Dem 38-jährigen P. Sanmuganathan haben messerscharfe Blätter in Hals, Hände und Beine geschnitten, als die Welle ihn durch den Palmenwald sog. Am Vortag wurde er aus dem Krankenhaus in die Schule gebracht. Notdürftig gebettet liegt er allein am Boden eines Klassenraums. Seine Frau ist tot.

Für 1815 Familien aus der Region sind Zeltstädte als Übergangslager geplant. Die Umsiedlung solle in den nächsten Tagen beginnen, sagt Siranadiar von der Task Force, einer Kommission aus LTTE und deren Hilfsorganisation TRO (Tamil Relief Organisation) und einem Vertreter der srilankischen Regierung. Die Zelte mit dem Logo der Vereinten Nationen stehen weitab vom Meer. «Es ist zu früh für die Leute, das Meer zu sehen», sagt Siranadiar.

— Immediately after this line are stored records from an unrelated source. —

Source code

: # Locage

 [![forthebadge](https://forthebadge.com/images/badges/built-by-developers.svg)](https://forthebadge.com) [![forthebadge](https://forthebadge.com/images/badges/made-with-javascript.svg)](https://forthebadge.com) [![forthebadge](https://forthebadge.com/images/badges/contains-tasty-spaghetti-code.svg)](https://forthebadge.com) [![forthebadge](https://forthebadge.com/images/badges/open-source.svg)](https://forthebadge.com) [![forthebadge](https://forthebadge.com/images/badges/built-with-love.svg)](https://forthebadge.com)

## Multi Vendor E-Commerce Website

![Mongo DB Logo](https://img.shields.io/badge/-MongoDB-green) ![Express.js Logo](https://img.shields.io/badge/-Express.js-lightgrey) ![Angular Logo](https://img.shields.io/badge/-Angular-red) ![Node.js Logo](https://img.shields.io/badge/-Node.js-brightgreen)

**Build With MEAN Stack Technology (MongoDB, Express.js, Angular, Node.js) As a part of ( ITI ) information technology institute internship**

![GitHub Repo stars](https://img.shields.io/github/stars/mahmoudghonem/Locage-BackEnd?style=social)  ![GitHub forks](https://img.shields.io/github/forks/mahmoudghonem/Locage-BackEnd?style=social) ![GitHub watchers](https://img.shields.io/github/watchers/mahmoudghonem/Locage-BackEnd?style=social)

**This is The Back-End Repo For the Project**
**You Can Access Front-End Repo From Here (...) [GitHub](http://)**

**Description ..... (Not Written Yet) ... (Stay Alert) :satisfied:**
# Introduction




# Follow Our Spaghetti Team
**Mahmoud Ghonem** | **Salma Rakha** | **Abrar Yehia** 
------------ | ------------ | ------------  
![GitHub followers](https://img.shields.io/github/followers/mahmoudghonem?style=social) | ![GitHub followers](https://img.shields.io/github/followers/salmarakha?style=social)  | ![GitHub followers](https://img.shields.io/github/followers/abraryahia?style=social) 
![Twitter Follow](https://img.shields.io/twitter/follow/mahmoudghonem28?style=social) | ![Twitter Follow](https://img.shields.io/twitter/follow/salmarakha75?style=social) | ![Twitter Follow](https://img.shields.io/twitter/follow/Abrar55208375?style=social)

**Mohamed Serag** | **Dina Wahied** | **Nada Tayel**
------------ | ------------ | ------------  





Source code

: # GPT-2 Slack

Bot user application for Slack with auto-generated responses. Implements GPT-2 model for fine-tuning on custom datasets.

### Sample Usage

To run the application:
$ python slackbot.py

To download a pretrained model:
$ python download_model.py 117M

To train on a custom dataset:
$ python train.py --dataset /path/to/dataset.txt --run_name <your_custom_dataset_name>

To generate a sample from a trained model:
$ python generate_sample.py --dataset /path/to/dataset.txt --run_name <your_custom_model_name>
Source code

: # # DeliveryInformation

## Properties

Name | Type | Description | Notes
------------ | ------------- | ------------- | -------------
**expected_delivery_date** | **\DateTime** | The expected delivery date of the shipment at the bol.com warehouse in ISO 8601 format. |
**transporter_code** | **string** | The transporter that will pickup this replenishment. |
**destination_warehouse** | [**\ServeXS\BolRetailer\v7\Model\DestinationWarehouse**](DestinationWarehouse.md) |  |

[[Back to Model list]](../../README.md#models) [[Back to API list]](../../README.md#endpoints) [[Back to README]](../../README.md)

Später sollen Siedlungen mit einem Mindestabstand bis zu einem Kilometer zum Strand entstehen. Der Küstenstreifen soll nach jüngsten Planungen mit einer Art Trümmer- und Schutt-Deich gegen neue Tsunamis bewehrt werden. Siranadiar spricht von einer «leichten Steigung» von bis 30 Zentimetern Höhe. Die LTTE wollten, dass alle Menschen in allen Bezirken unter ihrer Verwaltung künftig sicher lebten. 1000 Meter sind auch für Fischer ein noch erträglicher Arbeitsweg, im Vergleich zur Wegstrecke bis zur Normalität in Mullaittivu.